#### Task prompt
Starting at the line below holding "https://hal.inria.fr/hal-01645016), by Roberto" and stopping at the line holding "certificates: a system", print every line exactly, both ends included, and leave the rest out.

#### Given records
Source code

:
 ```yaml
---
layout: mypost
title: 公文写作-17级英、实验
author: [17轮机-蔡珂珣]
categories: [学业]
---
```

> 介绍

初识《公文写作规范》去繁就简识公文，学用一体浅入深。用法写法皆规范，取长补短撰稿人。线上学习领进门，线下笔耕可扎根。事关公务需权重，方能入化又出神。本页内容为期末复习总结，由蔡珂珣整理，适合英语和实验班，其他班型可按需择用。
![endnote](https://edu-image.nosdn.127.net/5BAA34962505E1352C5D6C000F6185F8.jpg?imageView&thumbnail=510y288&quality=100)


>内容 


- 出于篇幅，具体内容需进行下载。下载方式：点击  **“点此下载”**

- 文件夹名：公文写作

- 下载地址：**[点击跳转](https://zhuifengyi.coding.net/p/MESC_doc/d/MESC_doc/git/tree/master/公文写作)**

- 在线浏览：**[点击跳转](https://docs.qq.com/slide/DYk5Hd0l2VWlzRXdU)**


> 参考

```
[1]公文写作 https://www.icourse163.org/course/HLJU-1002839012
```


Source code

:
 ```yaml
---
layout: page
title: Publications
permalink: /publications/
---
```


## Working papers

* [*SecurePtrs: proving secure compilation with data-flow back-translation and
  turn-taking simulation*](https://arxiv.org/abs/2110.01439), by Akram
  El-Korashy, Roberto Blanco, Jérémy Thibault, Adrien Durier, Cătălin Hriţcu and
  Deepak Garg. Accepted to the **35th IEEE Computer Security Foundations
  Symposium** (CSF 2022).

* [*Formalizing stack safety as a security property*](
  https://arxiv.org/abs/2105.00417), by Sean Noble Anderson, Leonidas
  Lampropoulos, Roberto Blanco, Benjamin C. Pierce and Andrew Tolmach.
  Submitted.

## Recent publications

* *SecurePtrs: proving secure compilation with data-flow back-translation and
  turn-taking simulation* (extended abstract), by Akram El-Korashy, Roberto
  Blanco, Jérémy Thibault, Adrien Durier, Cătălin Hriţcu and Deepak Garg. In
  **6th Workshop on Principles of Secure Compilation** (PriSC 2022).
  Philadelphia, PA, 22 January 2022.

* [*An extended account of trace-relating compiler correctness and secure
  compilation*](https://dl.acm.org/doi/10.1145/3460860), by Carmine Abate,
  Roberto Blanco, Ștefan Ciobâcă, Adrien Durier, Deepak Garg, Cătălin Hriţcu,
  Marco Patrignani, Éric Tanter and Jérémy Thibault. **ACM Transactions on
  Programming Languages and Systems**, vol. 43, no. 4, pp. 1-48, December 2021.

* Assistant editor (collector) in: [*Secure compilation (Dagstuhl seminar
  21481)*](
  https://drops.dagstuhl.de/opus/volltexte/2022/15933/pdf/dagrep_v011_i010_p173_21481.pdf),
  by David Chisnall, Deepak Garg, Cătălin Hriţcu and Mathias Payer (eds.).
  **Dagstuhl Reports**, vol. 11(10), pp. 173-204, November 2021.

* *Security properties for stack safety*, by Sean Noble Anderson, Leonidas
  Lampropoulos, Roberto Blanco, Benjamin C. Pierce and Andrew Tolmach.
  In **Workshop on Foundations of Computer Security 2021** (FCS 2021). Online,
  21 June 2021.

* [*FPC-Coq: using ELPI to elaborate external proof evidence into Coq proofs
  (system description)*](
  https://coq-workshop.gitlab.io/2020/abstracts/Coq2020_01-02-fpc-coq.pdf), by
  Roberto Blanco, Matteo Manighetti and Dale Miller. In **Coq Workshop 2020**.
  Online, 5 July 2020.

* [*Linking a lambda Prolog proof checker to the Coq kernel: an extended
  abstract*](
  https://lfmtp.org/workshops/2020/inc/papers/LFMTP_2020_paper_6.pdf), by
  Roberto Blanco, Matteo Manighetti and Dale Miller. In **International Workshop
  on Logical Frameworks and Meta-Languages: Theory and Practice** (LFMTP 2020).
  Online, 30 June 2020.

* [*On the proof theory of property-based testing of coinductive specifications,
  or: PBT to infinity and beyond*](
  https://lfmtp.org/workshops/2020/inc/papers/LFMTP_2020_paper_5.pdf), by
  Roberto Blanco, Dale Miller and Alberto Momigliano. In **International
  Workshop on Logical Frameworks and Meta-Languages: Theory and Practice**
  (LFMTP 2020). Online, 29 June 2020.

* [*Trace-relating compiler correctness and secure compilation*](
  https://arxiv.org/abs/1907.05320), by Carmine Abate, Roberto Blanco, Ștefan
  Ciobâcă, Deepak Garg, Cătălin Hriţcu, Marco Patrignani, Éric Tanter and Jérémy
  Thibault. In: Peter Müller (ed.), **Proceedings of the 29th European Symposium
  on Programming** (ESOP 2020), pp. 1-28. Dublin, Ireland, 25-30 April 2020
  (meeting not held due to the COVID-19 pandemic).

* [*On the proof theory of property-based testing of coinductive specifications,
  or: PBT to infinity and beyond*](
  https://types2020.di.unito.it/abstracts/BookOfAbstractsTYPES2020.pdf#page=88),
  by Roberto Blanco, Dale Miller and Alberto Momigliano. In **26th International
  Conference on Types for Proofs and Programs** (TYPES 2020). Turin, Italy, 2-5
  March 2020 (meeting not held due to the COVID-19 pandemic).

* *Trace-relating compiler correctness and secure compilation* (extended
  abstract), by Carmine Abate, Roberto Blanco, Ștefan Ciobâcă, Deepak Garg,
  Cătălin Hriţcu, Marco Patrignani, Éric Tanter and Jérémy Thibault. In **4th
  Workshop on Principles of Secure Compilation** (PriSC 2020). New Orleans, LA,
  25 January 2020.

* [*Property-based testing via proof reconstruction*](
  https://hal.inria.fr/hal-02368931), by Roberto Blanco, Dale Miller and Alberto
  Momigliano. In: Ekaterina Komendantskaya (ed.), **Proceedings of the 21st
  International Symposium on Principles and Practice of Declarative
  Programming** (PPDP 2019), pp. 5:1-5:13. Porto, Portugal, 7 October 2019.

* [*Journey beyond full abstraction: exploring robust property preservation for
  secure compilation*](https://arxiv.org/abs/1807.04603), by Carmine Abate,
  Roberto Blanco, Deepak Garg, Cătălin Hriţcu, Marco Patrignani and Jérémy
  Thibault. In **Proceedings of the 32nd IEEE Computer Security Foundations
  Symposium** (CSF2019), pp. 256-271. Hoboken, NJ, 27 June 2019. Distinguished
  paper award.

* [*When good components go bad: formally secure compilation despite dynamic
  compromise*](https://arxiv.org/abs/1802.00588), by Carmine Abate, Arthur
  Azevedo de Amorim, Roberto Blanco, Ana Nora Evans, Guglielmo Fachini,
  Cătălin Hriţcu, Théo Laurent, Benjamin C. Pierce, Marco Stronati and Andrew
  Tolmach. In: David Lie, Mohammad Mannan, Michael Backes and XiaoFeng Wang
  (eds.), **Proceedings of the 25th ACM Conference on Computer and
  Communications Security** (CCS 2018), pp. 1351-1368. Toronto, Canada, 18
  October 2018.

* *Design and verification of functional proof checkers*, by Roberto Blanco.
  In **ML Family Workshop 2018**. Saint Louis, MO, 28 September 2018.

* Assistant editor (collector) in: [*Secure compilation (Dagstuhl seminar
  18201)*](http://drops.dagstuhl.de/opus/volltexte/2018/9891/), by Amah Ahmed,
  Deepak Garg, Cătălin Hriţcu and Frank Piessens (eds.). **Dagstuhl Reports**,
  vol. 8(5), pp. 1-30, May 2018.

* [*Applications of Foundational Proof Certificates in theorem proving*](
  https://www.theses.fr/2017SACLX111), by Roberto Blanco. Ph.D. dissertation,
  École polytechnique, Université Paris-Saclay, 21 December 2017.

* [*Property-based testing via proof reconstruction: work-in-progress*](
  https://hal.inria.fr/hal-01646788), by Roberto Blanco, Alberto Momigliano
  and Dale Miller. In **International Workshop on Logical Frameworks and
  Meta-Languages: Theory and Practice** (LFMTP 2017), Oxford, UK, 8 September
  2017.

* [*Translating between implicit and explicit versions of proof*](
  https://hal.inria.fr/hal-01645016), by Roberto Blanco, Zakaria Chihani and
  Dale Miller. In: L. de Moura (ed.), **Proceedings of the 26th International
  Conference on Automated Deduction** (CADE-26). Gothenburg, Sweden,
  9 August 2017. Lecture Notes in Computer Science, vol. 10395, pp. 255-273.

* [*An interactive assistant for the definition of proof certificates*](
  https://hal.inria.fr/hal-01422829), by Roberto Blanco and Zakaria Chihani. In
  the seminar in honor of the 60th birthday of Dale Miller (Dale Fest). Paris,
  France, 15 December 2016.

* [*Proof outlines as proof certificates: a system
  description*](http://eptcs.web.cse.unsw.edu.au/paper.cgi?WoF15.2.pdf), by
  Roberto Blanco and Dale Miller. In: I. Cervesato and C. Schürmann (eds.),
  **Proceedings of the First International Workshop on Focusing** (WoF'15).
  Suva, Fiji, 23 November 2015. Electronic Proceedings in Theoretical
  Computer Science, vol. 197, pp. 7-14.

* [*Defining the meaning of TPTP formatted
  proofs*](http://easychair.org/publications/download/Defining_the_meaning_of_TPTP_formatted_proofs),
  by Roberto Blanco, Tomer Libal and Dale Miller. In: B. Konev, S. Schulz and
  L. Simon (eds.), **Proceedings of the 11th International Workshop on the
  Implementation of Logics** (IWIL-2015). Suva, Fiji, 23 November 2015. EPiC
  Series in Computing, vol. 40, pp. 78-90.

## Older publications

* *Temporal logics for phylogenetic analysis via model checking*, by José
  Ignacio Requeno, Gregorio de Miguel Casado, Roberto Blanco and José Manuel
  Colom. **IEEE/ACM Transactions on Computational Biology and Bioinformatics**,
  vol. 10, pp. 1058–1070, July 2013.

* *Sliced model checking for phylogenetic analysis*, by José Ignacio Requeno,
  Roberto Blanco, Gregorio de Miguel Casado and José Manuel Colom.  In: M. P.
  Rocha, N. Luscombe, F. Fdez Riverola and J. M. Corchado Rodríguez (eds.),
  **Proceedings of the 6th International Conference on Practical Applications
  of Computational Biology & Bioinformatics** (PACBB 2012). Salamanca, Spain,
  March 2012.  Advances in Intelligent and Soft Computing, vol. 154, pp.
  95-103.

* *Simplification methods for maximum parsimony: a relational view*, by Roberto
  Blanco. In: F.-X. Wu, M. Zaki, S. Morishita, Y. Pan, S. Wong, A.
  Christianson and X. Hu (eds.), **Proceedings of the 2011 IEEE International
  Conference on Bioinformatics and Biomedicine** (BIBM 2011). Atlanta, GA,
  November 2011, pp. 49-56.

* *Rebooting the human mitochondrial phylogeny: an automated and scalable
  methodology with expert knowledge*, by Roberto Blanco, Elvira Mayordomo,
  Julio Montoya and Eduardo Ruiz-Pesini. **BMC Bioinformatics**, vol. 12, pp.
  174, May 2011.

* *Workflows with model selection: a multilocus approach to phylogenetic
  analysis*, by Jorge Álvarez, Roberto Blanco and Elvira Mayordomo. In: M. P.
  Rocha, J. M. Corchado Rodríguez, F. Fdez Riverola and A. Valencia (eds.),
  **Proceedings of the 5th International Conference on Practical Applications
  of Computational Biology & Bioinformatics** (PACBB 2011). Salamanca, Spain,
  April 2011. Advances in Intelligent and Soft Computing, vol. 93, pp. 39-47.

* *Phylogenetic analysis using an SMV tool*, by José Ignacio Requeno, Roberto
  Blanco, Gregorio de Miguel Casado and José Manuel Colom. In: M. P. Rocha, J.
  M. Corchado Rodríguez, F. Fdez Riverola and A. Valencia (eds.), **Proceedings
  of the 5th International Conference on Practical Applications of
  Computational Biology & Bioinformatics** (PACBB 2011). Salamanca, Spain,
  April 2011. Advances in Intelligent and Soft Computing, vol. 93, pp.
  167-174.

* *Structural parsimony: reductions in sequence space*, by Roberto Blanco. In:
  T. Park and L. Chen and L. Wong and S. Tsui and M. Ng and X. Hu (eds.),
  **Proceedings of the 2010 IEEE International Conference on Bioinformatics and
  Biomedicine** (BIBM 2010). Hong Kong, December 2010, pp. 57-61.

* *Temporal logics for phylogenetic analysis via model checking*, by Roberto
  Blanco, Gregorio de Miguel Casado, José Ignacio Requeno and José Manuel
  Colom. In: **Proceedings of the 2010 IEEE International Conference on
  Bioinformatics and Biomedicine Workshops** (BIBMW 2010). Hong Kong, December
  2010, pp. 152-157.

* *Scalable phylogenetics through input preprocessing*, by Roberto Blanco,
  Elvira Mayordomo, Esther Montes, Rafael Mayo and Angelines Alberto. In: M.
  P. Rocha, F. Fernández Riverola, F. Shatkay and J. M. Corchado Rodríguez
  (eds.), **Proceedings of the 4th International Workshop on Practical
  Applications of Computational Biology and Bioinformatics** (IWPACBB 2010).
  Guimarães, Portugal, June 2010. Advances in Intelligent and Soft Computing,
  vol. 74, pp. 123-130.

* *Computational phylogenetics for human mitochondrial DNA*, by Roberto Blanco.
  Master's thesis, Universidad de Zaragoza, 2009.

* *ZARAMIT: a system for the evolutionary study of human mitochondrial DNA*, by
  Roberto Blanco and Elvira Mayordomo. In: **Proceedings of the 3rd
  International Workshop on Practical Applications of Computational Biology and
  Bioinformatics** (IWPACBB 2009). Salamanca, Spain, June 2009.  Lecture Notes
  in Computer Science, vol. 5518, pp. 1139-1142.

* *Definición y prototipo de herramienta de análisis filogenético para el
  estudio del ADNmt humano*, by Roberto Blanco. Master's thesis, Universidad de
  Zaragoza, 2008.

#### Answer space
  https://hal.inria.fr/hal-01645016), by Roberto Blanco, Zakaria Chihani and
  Dale Miller. In: L. de Moura (ed.), **Proceedings of the 26th International
  Conference on Automated Deduction** (CADE-26). Gothenburg, Sweden,
  9 August 2017. Lecture Notes in Computer Science, vol. 10395, pp. 255-273.

* [*An interactive assistant for the definition of proof certificates*](
  https://hal.inria.fr/hal-01422829), by Roberto Blanco and Zakaria Chihani. In
  the seminar in honor of the 60th birthday of Dale Miller (Dale Fest). Paris,
  France, 15 December 2016.

* [*Proof outlines as proof certificates: a system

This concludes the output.